Unfortunately, as Ehrenreich points out about contemporary society, because we are in denial about death, we have made no preparation for leaving it: “We treat aging as an outrage or, worse, as a sin. In our addiction to betterment, we’ve replaced “health” — an absence of sickness — with the amorphous “wellness” and a flurry of overtesting, fad diets and pointless “alternative” treatments.”⁠4


Ehrenreich. makes the point that rather than investing the majority of our medical resources on the elderly, as our nation does now, we should invest instead in the health of our children and younger folks, who are in their productive years. 


It goes without saying: we would all like to live longer and healthier lives; “the question is how much of our lives should be devoted to this project, when we all, or at least most of us, have other, often more consequential things to do.”⁠5 She would rather take a walk in nature than take a trip to the hospital for a screening test.


I feel the same.


 I've lived a long life of striving: striving to get good grades in school, master a meaningful occupation, raise my family, and, hopefully, make a slight, positive difference in the world.

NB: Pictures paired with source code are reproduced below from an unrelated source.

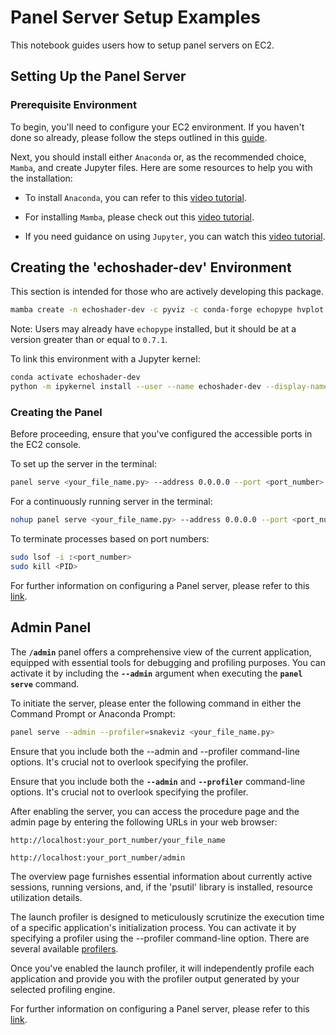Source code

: # Panel Server Setup Examples
This notebook guides users how to setup panel servers on EC2.

## Setting Up the Panel Server

### Prerequisite Environment
To begin, you'll need to configure your EC2 environment. If you haven't done so already, please follow the steps outlined in this [guide](https://docs.aws.amazon.com/AWSEC2/latest/UserGuide/EC2_GetStarted.html).

Next, you should install either `Anaconda` or, as the recommended choice, `Mamba`, and create Jupyter files. Here are some resources to help you with the installation:

- To install `Anaconda`, you can refer to this [video tutorial](https://www.youtube.com/watch?v=0EuDhKXq_aM&t=13s).

- For installing `Mamba`, please check out this [video tutorial](https://www.youtube.com/watch?v=yeXDyF6_VwQ).

- If you need guidance on using `Jupyter`, you can watch this [video tutorial](https://www.youtube.com/watch?v=tn1gH0JvFwk).

## Creating the 'echoshader-dev' Environment
This section is intended for those who are actively developing this package. 

```bash
mamba create -n echoshader-dev -c pyviz -c conda-forge echopype hvplot geoviews pyvista ipykernel
```

Note: Users may already have `echopype` installed, but it should be at a version greater than or equal to `0.7.1`.

To link this environment with a Jupyter kernel:

```bash
conda activate echoshader-dev
python -m ipykernel install --user --name echoshader-dev --display-name "echoshader-dev"
```

### Creating the Panel
Before proceeding, ensure that you've configured the accessible ports in the EC2 console.

To set up the server in the terminal:

```bash
panel serve <your_file_name.py> --address 0.0.0.0 --port <port_number> --allow-websocket-origin="*"
```

For a continuously running server in the terminal:

```bash
nohup panel serve <your_file_name.py> --address 0.0.0.0 --port <port_number> --allow-websocket-origin="*" &
```

To terminate processes based on port numbers:

```bash
sudo lsof -i :<port_number>
sudo kill <PID>
```

For further information on configuring a Panel server, please refer to this [link](https://panel.holoviz.org/how_to/server/index.html).

## Admin Panel

The **`/admin`** panel offers a comprehensive view of the current application, equipped with essential tools for debugging and profiling purposes. You can activate it by including the **`--admin`** argument when executing the **`panel serve`** command.


To initiate the server, please enter the following command in either the Command Prompt or Anaconda Prompt:

```bash
panel serve --admin --profiler=snakeviz <your_file_name.py>
```

Ensure that you include both the --admin and --profiler command-line options. It's crucial not to overlook specifying the profiler.

Ensure that you include both the **`--admin`** and **`--profiler`** command-line options. It's crucial not to overlook specifying the profiler.

After enabling the server, you can access the procedure page and the admin page by entering the following URLs in your web browser:


```
http://localhost:your_port_number/your_file_name
```

```
http://localhost:your_port_number/admin
```

The overview page furnishes essential information about currently active sessions, running versions, and, if the 'psutil' library is installed, resource utilization details.

The launch profiler is designed to meticulously scrutinize the execution time of a specific application's initialization process. You can activate it by specifying a profiler using the --profiler command-line option. There are several available [profilers](https://panel.holoviz.org/how_to/profiling/profile.html#launch-profiling).

Once you've enabled the launch profiler, it will independently profile each application and provide you with the profiler output generated by your selected profiling engine.

For further information on configuring a Panel server, please refer to this [link](https://panel.holoviz.org/how_to/profiling/index.html).
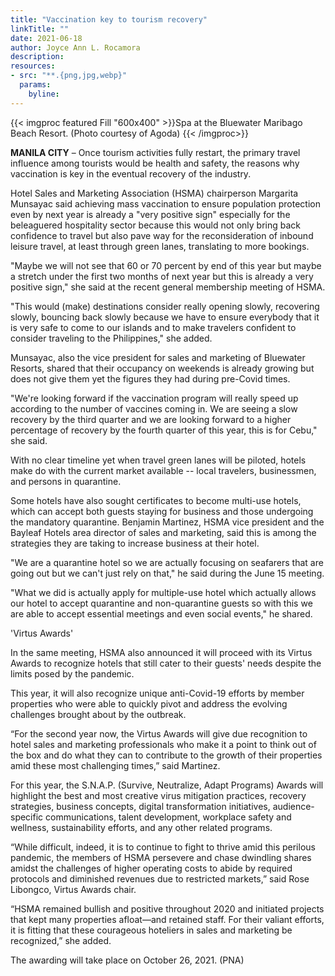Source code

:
 ```yaml
---
title: "Vaccination key to tourism recovery"
linkTitle: ""
date: 2021-06-18
author: Joyce Ann L. Rocamora
description:
resources:
- src: "**.{png,jpg,webp}"
  params:
    byline: 
---
```

{{< imgproc featured Fill "600x400" >}}Spa at the Bluewater Maribago Beach Resort. (Photo courtesy of Agoda) {{< /imgproc>}}

**MANILA CITY** –  Once tourism activities fully restart, the primary travel influence among tourists would be health and safety, the reasons why vaccination is key in the eventual recovery of the industry.

Hotel Sales and Marketing Association (HSMA) chairperson Margarita Munsayac said achieving mass vaccination to ensure population protection even by next year is already a "very positive sign" especially for the beleaguered hospitality sector because this would not only bring back confidence to travel but also pave way for the reconsideration of inbound leisure travel, at least through green lanes, translating to more bookings.

"Maybe we will not see that 60 or 70 percent by end of this year but maybe a stretch under the first two months of next year but this is already a very positive sign," she said at the recent general membership meeting of HSMA.

"This would (make) destinations consider really opening slowly, recovering slowly, bouncing back slowly because we have to ensure everybody that it is very safe to come to our islands and to make travelers confident to consider traveling to the Philippines," she added.

Munsayac, also the vice president for sales and marketing of Bluewater Resorts, shared that their occupancy on weekends is already growing but does not give them yet the figures they had during pre-Covid times.

"We're looking forward if the vaccination program will really speed up according to the number of vaccines coming in. We are seeing a slow recovery by the third quarter and we are looking forward to a higher percentage of recovery by the fourth quarter of this year, this is for Cebu," she said.

With no clear timeline yet when travel green lanes will be piloted, hotels make do with the current market available -- local travelers, businessmen, and persons in quarantine.

Some hotels have also sought certificates to become multi-use hotels, which can accept both guests staying for business and those undergoing the mandatory quarantine. Benjamin Martinez, HSMA vice president and the Bayleaf Hotels area director of sales and marketing, said this is among the strategies they are taking to increase business at their hotel.

"We are a quarantine hotel so we are actually focusing on seafarers that are going out but we can't just rely on that," he said during the June 15 meeting.

"What we did is actually apply for multiple-use hotel which actually allows our hotel to accept quarantine and non-quarantine guests so with this we are able to accept essential meetings and even social events," he shared.

'Virtus Awards' 

In the same meeting, HSMA also announced it will proceed with its Virtus Awards to recognize hotels that still cater to their guests' needs despite the limits posed by the pandemic.

This year, it will also recognize unique anti-Covid-19 efforts by member properties who were able to quickly pivot and address the evolving challenges brought about by the outbreak.

“For the second year now, the Virtus Awards will give due recognition to hotel sales and marketing professionals who make it a point to think out of the box and do what they can to contribute to the growth of their properties amid these most challenging times,” said Martinez.

For this year, the S.N.A.P. (Survive, Neutralize, Adapt Programs) Awards will highlight the best and most creative virus mitigation practices, recovery strategies, business concepts, digital transformation initiatives, audience-specific communications, talent development, workplace safety and wellness, sustainability efforts, and any other related programs.

“While difficult, indeed, it is to continue to fight to thrive amid this perilous pandemic, the members of HSMA persevere and chase dwindling shares amidst the challenges of higher operating costs to abide by required protocols and diminished revenues due to restricted markets,” said Rose Libongco, Virtus Awards chair.

“HSMA remained bullish and positive throughout 2020 and initiated projects that kept many properties afloat—and retained staff. For their valiant efforts, it is fitting that these courageous hoteliers in sales and marketing be recognized,” she added.

The awarding will take place on October 26, 2021. (PNA)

At 77, I have no desire to continue striving to live as long as possible. Instead, I would rather kick back and feel the sun on my face, listen to the birds sing, and enjoy my friends while having a beer.


I’ve been made aware, however, if I do make it to one hundred, certain exceptions open up, as told in this anecdote by Nir Barzilai, the director of the Institute for Aging Research.


Barzilai once visited a centenarian; she was smoking a cigarette when she opened the door. "I said, 'Helen, nobody told you to stop smoking?'" 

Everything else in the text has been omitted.